Launching the offspring

Life is hot in the Valley of the Sun

(Note: I am writing this late August 22; however, the Internet at this motel isn’t working well, so it may not get posted until later …)

It seems strange, but nearly 19 years have passed, and now it’s time for Gerald to start college. I keep wondering where the time went, especially now that Gerald has a new cousin (now 5 months old), and it seems such a short time ago that Gerald was that small.

But I guess it wasn’t so short a time – it just seems that way. (Time flies when you’re having fun?)

Because he has a strong interest in architecture, he has chosen to attend Arizona State University. So Pat and I are with him in Tempe, and it has been HOT. When we arrived at our hotel this afternoon, it was 108 degrees in the shade, and later when we went to grab a few groceries, it had gone up to 110.

At least this motel has some nice amenities, even if the WiFi isn’t working … we got a suite, for less than most ordinary rooms go for, and we have not one, but two air-conditioning units – the evaporative cooler that is wonderfully energy-efficient in the desert (at the expense of using precious water), plus a refrigerated-air unit of the sort that is common in non-desert situations. There’s also a kitchenette with a full-size refrigerator with an ice maker, a living room with plenty of room to operate multiple laptops at once, and other nifty extras in the suite. Also, there’s a swimming pool and spa in an extremely private, quiet courtyard.

We had a reasonably pleasant drive to get here … lots of scenery, starting with the spectacular red rocks of the desert from west of Albuquerque to the eastern edge of Arizona. Then we hung a left at Holbrook (after a carnivore’s delight of a lunch at Bob’s Big Pig Barbecue), and headed through the mountains and over the Mogollon Rim. The road is narrow, and twisty in many places; I noticed that a lot of the “adopt-a-highway” stretches were “in loving memory” of somebody-or-other, and the signs were festooned with flowers, ribbons, and other mementos. But the views were spectacular, and then we descended from mountain coolness to the desert floor of the Valley of the Sun – where we still had great scenery, but in just a very short time, Ponderosa pines were replaced by saguaro cacti.
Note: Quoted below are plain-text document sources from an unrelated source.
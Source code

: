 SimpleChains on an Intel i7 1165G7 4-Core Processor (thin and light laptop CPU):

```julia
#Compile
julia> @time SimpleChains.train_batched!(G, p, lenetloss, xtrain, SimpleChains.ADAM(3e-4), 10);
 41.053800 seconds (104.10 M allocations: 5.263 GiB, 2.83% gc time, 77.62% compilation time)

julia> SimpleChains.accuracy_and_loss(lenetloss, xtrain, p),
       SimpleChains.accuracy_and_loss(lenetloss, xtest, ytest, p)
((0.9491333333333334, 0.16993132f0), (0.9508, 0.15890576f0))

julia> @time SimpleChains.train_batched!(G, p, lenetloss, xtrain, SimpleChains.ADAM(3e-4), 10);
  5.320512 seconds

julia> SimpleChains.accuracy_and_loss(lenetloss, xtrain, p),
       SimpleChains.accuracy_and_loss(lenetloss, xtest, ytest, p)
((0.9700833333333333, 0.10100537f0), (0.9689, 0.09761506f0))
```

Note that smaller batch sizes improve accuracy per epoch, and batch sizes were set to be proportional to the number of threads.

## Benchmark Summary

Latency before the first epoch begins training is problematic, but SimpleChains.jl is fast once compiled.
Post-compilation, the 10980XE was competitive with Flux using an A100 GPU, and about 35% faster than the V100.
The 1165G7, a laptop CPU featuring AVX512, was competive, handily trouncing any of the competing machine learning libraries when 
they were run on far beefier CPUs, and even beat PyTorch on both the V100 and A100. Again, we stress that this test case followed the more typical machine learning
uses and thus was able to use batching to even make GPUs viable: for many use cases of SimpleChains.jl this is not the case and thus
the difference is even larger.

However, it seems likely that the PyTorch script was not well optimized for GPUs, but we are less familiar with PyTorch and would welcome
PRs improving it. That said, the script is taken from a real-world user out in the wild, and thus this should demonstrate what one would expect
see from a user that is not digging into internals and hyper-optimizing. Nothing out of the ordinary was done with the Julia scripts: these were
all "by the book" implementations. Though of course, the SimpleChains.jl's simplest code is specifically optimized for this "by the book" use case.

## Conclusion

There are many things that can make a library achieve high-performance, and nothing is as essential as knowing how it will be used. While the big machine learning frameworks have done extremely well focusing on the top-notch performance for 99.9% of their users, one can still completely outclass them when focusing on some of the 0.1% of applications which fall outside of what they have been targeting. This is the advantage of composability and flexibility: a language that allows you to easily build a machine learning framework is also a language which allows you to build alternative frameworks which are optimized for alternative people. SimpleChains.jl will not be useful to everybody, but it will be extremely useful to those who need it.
As we arrived at our motel, we were operating under the assumption that Gerald might not have a dorm room – ASU had overbooked, and it was expected that it might be a couple of weeks before he had a permanent location. So we were working on plans to connect with a friend who lives in Scottsdale for him to sleep on the couch until a dorm became available. She was unavailable this evening, but Gerald arranged to meet her tomorrow morning to set up his temporary lodging.

We also made contact with an old buddy of mine – she was a fellow graduate student at UNM, and now she is an associate professor of English at ASU. Back when she was a grad student, she was Gerald’s favorite babysitter (although she preferred the term “governess”). We hope to get together with her and her husband for a late lunch or afternoon drinks tomorrow.

Then we visited a small but friendly supermarket a block from the motel to get snacks and refreshing beverages with which to stock that oh-so-generously-sized fridge. Once that mission was accomplished, we set out to do some sightseeing and seek out supper. We drove around the ASU campus a bit, and Gerald pointed out some of the major buildings that he had seen a month ago on his campus orientation tour, such as some spectacular high-rise dorms that, at first glance, are nearly indistinguishable from some luxury high-rise condos just a few blocks away. We also took a look at Tempe Town Lake, where Gerald is likely to do most of his sailing for the time being, especially since he’s taking on a really heavy course load that won’t allow him much time to travel to more distant lakes.

Our first-choice destination for supper was a place we’d seen listed in a Tempe tourist guide, a brew pub in a historic building that seemed to be exactly what we wanted. Unfortunately, it also seemed to be exactly what a few hundred other people wanted – there was a line of people extending out the door and for a half-block along the street. So we decided to go elsewhere, to a pizza place away from campus, where we picked up slices and calzones to go.

After supper, Gerald went to the lobby to get a better WiFi signal, either from the motel’s system (which apparently isn’t really all that strong and can’t punch through to this wonderfully quiet, isolated suite at the back of the complex) or from the municipal system, which has a transmitter across the street. He has just returned with good news – he just got an email confirming that he will have a room in a dorm, and details will be coming in a subsequent email to be sent “by the first of July.” It’s not his first choice, but rather, it’s in one of those glittering high-rise towers. He does have a few other details to take care of, such as making sure the folks at ASU have received his proof of immunizations (which has been faxed twice from his Albuquerque doctor’s office) and proving that he is a U.S. citizen (of which Arizona requires a much higher standard of proof than the federal government does).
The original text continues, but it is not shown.